The chosen measurement tool may limit the assessment of health literacy, as this study is confined to the domains that this specific scale measures. Although this tool was selected for its diversity of domains, as well as its widespread use and applicability across many languages and age ranges, to the best of our knowledge, this scale has not been used among Middle Eastern populations, and only once among the young adult age group (Rong et al., 2017). Similarly, the Arabic version has previously only been used in Australia and may not reflect cultural and contextual differences between different Arabic-speaking nations. This issue should be addressed in future research, focusing on adapting the HLQ scale to Middle Eastern contexts, considering cultural differences, and testing the psychometrics of the adapted scales. Moreover, the broad concept of health literacy and the varying measurement tools used across the different studies relating to health literacy, made comparing results with other studies difficult, as different tools measure different domains of health literacy.

CONCLUSION

This study provides insight into the health literacy level of Palestinian university students. The results suggest that their health literacy could be improved to ensure better student welfare. Health education and promotion may require tailoring for students with low parental education and moderate to high distress. Further research is therefore required to explain: (i) health-related information accessibility to students; (ii) the influence of the social determinants of health literacy that emphasizes gender differences in health literacy and distress among this age group at the country level; and (iii) how emotional and social well-being can be integrated in HLQ or other health literacy measures, given their vital role in determining health literacy.
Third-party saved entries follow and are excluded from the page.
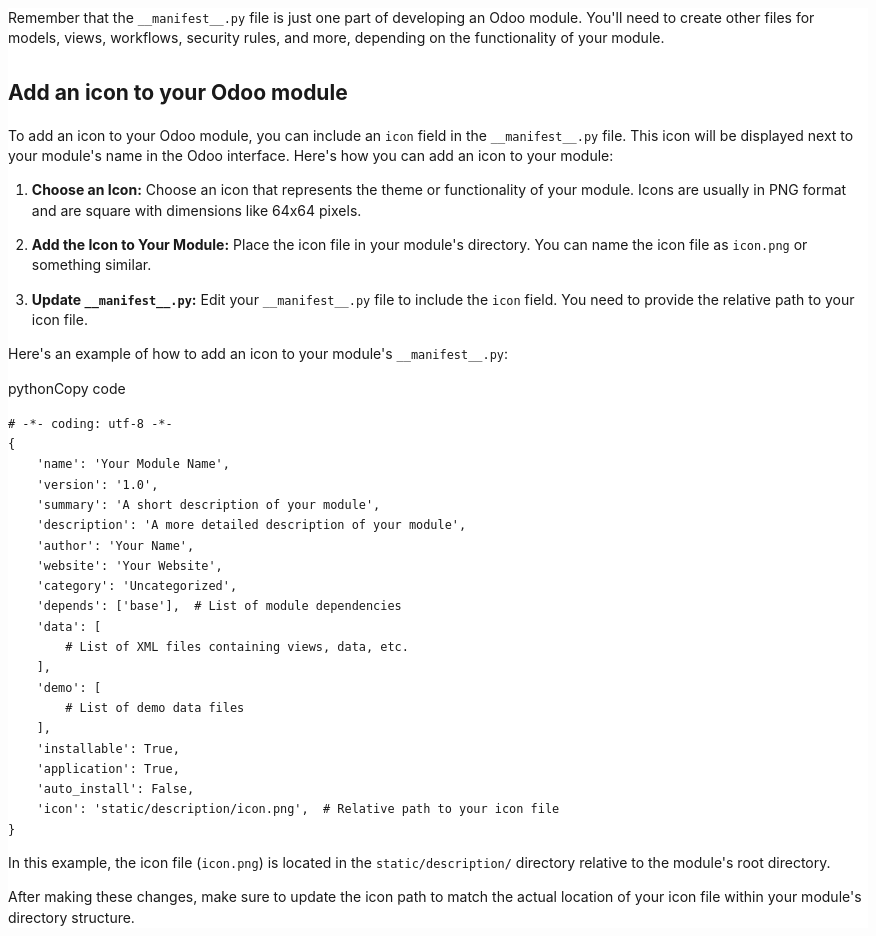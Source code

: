 Remember that the `__manifest__.py` file is just one part of developing an Odoo module. You'll need to create other files for models, views, workflows, security rules, and more, depending on the functionality of your module.

## Add an icon to your Odoo module 
To add an icon to your Odoo module, you can include an `icon` field in the `__manifest__.py` file. This icon will be displayed next to your module's name in the Odoo interface. Here's how you can add an icon to your module:

1.  **Choose an Icon:** Choose an icon that represents the theme or functionality of your module. Icons are usually in PNG format and are square with dimensions like 64x64 pixels.
    
2.  **Add the Icon to Your Module:** Place the icon file in your module's directory. You can name the icon file as `icon.png` or something similar.
    
3.  **Update `__manifest__.py`:** Edit your `__manifest__.py` file to include the `icon` field. You need to provide the relative path to your icon file.
    

Here's an example of how to add an icon to your module's `__manifest__.py`:

pythonCopy code

    # -*- coding: utf-8 -*-
    {
        'name': 'Your Module Name',
        'version': '1.0',
        'summary': 'A short description of your module',
        'description': 'A more detailed description of your module',
        'author': 'Your Name',
        'website': 'Your Website',
        'category': 'Uncategorized',
        'depends': ['base'],  # List of module dependencies
        'data': [
            # List of XML files containing views, data, etc.
        ],
        'demo': [
            # List of demo data files
        ],
        'installable': True,
        'application': True,
        'auto_install': False,
        'icon': 'static/description/icon.png',  # Relative path to your icon file
    }

In this example, the icon file (`icon.png`) is located in the `static/description/` directory relative to the module's root directory.

After making these changes, make sure to update the icon path to match the actual location of your icon file within your module's directory structure.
This research also emphasizes the continued need for research on distress among the Palestinian population, as the negative influence of conflict extends beyond mental health into student health literacy.

ETHICAL APPROVAL

Ethical approval was obtained from The Research Ethics Committee of the Graduate School of Medicine, the University of Tokyo (Ethical approval no. 11545-(1)), Japan and The Research Ethics Committee of the Institute of Community and Public Health, Birzeit (Reference no. 4-2017).

FUNDING

This work was supported by JSPS KAKENHI (Grant Number 16KT0039 and Grant Number 19K11045).